Water sprite makes a good indicator plant because it grows rapidly and will quickly show a nutrient deficiency if there is one. it is especially good at showing an iron deficiency. 

Since you say others blast their Jave fern with high light and have healthy specimens, I wouldn't give up on having Java fern in strong light just yet.


----------



## trenac (Jul 16, 2004)

Although, I do have some Java Ferns with the brown leaves I have others that do not. All my Java ferns are in tanks with 3.0-3.25wpg, so I don't think that the issue is the lighting intensity.


----------



## BryceM (Nov 6, 2005)

Whatever it is, I can grow most other things with a lot less trouble. I dose KNO3, PO4, flourish, use Equilibrium, add NaHCO3 to get KH up to 4, add CO2 up to 25-30 ppm, and have 11 hours of 3.5 wpg in a 46 gal tank. Can't imagine what I'm still missing. Guess that's the 'art' of it. I'm sure in 10 or 15 years I'll be doing much better.
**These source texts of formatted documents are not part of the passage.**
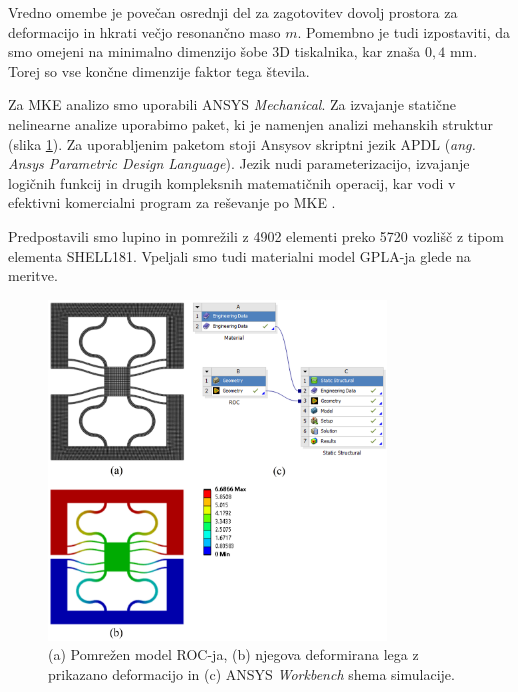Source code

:         
        
        
        Vredno omembe je povečan osrednji del za zagotovitev dovolj prostora za deformacijo in hkrati večjo resonančno maso $m$. Pomembno je tudi izpostaviti, da smo omejeni na minimalno dimenzijo šobe 3D tiskalnika, kar znaša $0,4$ mm. Torej so vse končne dimenzije faktor tega števila. 

        Za MKE analizo smo uporabili ANSYS \textit{Mechanical}. Za izvajanje statične nelinearne analize uporabimo paket, ki je namenjen analizi mehanskih struktur (slika \ref{fig:MKE_statika}). Za uporabljenim paketom stoji Ansysov skriptni jezik APDL (\textit{ang. Ansys Parametric Design Language}). Jezik nudi parameterizacijo, izvajanje logičnih funkcij in drugih kompleksnih matematičnih operacij, kar vodi v efektivni komercialni program za reševanje po MKE \cite{thompson2017ansys}. 
        
        Predpostavili smo lupino in pomrežili z 4902 elementi preko 5720 vozlišč z tipom elementa SHELL181. Vpeljali smo tudi materialni model GPLA-ja glede na meritve. 
        
        \begin{figure}[!hb]
            \centering
            \includegraphics[trim={0.0cm 0.0cm 0.0cm -2.0cm}, clip, width=0.8\textwidth]{Magisterski praktikum/slike/metodologija/MKE_statika.png}
            \caption{(a) Pomrežen model ROC-ja, (b) njegova deformirana lega z prikazano deformacijo in (c) ANSYS \textit{Workbench} shema simulacije.}\label{fig:MKE_statika}
        \end{figure}

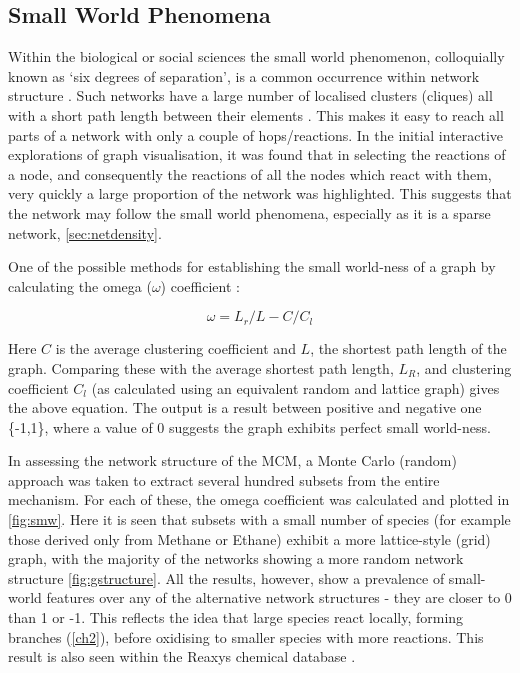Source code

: \subsection{Small World Phenomena}
Within the biological or social sciences the small world phenomenon, colloquially known as `six degrees of separation', is a common occurrence within network structure \citep{smallworld}. Such networks have a large number of localised clusters (cliques) all with a short path length between their elements \citep{sm2}. This makes it easy to reach all parts of a network with only a couple of hops/reactions. In the initial interactive explorations of graph visualisation, it was found that in selecting the reactions of a node, and consequently the reactions of all the nodes which react with them, very quickly a large proportion of the network was highlighted. This suggests that the network may follow the small world phenomena, especially as it is a sparse network, \autoref{sec:netdensity}.

One of the possible methods for establishing the small world-ness of a graph by calculating the omega ($\omega$) coefficient \citep{networkx}:

\begin{equation}
\omega = L_r/L - C/C_l
\end{equation}

Here $C$ is the average clustering coefficient and $L$, the shortest path length of the graph. Comparing these with the average shortest path length, $L_R$, and clustering coefficient $C_l$ (as calculated using an equivalent random and lattice graph) gives the above equation. The output is a result between positive and negative one \{-1,1\}, where a value of 0 suggests the graph exhibits perfect small world-ness.

In assessing the network structure of the MCM, a Monte Carlo (random) approach was taken to extract several hundred subsets from the entire mechanism. For each of these, the omega coefficient was calculated and plotted in \autoref{fig:smw}. Here it is seen that subsets with a small number of species (for example those derived only from Methane or Ethane) exhibit a more lattice-style (grid) graph, with the majority of the networks showing a more random network structure \autoref{fig:gstructure}. All the results, however, show a prevalence of small-world features over any of the alternative network structures - they are closer to 0 than 1 or -1. This reflects the idea that large species react locally, forming branches (\autoref{ch2}), before oxidising to smaller species with more reactions. This result is also seen within the Reaxys chemical database \citep{rscgraph}.



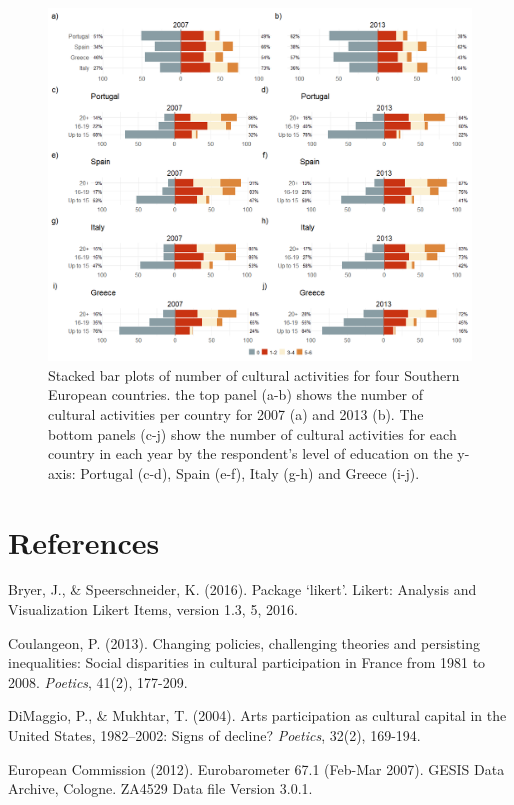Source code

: \documentclass{article}
\begin{document}
\begin{figure}
    \centering
    \includegraphics[width=1.0\textwidth]{Plots/cult-cat2-by-year-by-country-combo.png}
    \caption{Stacked bar plots of number of cultural activities for four Southern European countries. the top panel (a-b) shows the number of cultural activities per country for 2007 (a) and 2013 (b). The bottom panels (c-j) show the number of cultural activities for each country in each year by the respondent's level of education on the y-axis: Portugal (c-d), Spain (e-f), Italy (g-h) and Greece (i-j).}
    \label{fig: main}
\end{figure}

\section*{References}
\noindent

Bryer, J., \& Speerschneider, K. (2016). Package ‘likert’. Likert: Analysis and Visualization Likert Items, version 1.3, 5, 2016.

Coulangeon, P. (2013). Changing policies, challenging theories and persisting inequalities: Social disparities in cultural participation in France from 1981 to 2008. \textit{Poetics}, 41(2), 177-209.

DiMaggio, P., \& Mukhtar, T. (2004). Arts participation as cultural capital in the United States, 1982–2002: Signs of decline? \textit{Poetics}, 32(2), 169-194.

European Commission (2012). Eurobarometer 67.1 (Feb-Mar 2007). GESIS Data Archive, Cologne. ZA4529 Data file Version 3.0.1. 
\end{document}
Advice, forums, books, etc only get you so far......... A little experience seems to count for more.


----------



## rgrycki (Jun 13, 2005)

bump


----------



## Zapins (Jul 28, 2004)

i agree with trenac, i have had my java ferns growing in 4-8wpg in direct light with no problem. i dont think the lighting is the major problem here. the same goes with high co2, mine are in 50+ppm co2 all the time and they are healthy as can be.

it could be the nitrates as trenac suggested, or something else


----------



## renayams (Mar 29, 2006)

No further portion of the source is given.